Chronique

John Surman

Words Unspoken

John Surman (ss, bs, clb), Rob Luft (g), Rob Waring (vib), Thomas Strønen (dms).

Label / Distribution : ECM

John Surman est un musicien immense autant qu’il est discret. On se souvient bien entendu du toujours incroyable album Thimar et, de manière plus générale encore, de ses œuvres qui figurent au catalogue ECM, où il émarge en son nom depuis Upon Reflection en 1979. Cette fois, toujours sur le label munichois, il enregistre en quarte, et celles et ceux qui accordent un œil attentif à la guitare auront très certainement remarqué la présence à ses côtés de Rob Luft, qu’on avait découvert avec Elina Duni notamment, avec une interprétation exceptionnelle de « Hier encore » d’Aznavour.

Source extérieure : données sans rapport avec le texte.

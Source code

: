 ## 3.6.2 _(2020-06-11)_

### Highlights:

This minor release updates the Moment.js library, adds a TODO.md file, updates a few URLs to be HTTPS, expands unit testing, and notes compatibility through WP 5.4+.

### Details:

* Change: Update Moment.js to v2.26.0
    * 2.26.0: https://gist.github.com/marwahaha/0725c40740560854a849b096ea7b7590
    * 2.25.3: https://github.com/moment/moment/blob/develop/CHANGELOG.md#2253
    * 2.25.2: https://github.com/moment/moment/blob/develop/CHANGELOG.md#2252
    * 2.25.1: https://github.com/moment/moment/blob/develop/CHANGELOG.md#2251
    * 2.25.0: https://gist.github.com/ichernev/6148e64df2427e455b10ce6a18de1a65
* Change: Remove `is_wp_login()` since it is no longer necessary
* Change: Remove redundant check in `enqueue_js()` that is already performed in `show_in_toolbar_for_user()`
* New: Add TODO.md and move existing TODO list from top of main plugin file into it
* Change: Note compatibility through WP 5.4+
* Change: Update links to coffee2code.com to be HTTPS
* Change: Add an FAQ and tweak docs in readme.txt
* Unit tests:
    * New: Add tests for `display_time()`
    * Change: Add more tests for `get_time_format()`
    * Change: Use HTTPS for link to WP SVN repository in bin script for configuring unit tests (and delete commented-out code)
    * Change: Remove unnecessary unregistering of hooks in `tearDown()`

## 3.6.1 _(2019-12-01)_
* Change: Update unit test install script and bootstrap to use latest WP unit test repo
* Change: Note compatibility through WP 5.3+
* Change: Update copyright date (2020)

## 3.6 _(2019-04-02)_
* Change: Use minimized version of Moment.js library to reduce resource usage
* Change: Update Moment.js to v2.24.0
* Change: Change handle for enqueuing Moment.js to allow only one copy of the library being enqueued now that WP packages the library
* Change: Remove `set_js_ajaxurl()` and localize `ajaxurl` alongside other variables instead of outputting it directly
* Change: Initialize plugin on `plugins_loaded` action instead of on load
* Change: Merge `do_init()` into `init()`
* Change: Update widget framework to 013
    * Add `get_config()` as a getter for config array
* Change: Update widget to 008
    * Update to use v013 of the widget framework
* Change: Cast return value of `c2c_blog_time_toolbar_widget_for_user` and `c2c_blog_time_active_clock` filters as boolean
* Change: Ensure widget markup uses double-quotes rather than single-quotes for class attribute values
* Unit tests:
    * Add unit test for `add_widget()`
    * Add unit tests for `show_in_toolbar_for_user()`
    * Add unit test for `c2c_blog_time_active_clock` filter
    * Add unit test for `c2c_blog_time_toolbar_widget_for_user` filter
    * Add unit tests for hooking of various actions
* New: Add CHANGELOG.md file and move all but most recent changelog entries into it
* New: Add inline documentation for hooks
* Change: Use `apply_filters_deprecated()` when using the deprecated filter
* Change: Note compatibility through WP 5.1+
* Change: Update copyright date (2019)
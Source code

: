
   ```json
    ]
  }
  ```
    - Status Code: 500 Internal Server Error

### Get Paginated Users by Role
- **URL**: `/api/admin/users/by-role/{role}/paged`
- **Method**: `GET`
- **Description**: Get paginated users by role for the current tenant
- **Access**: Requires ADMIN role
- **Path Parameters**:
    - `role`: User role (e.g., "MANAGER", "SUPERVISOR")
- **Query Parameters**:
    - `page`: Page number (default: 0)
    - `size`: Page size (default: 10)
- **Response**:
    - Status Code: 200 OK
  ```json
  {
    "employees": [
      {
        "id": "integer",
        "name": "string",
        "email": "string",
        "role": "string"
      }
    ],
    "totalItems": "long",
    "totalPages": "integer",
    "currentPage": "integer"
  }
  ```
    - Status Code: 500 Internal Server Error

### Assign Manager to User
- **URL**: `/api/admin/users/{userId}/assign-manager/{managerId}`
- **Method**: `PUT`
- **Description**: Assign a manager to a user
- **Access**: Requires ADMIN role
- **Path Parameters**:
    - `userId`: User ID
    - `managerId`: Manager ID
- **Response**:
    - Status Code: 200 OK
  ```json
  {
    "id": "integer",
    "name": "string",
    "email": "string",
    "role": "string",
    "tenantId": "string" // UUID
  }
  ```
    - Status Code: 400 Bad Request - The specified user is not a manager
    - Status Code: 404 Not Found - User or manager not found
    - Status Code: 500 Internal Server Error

Bref, tous les éléments étaient convoqués pour avoir un très bel album. C’est incontestablement le cas. Ça l’est d’autant plus que Surman n’utilise pas de re-recording ici alors qu’il s’en était fait une spécialité et que ce genre de procédé pouvait heurter certaines âmes mélomanes. La configuration de Words Unspoken est en effet au jeu direct.

Sans trop de surprise, ces « mots non dits » révèlent un grand sens de la musique et ce quartet nord-européen nous amène dans des esthétiques plutôt évanescentes aux tempos très ralentis, à l’instar de l’éponyme « Words Unspoken » ou de « Flower In Aspic ». C’est quelquefois plus dansant – ainsi en est-il de « Onich Ceilidh » – mais fondamentalement, le climat est à la contemplation. On dira aussi, pour qui ne l’aurait pas deviné, que ces musiciens sont de véritables denteliers qui cheminent avec une précision d’orfèvres. En plus du guitariste anglais, le vibraphoniste Rob Waring, qui avait enregistré avec Surman Invisible Thread en 2018, est à la manœuvre tout comme le batteur Thomas Strønen. L’un et l’autre amènent évidemment des touches tout aussi délicates et graciles. C’est très beau, léché comme tout et ça émerveillera celui qui prend le temps d’écouter cette musique. En effet, on ne l’appréhende avec la profondeur qui lui sied que si l’on peut faire abstraction de tout le reste. C’est alors qu’elle se révèle avec le plus d’épaisseur.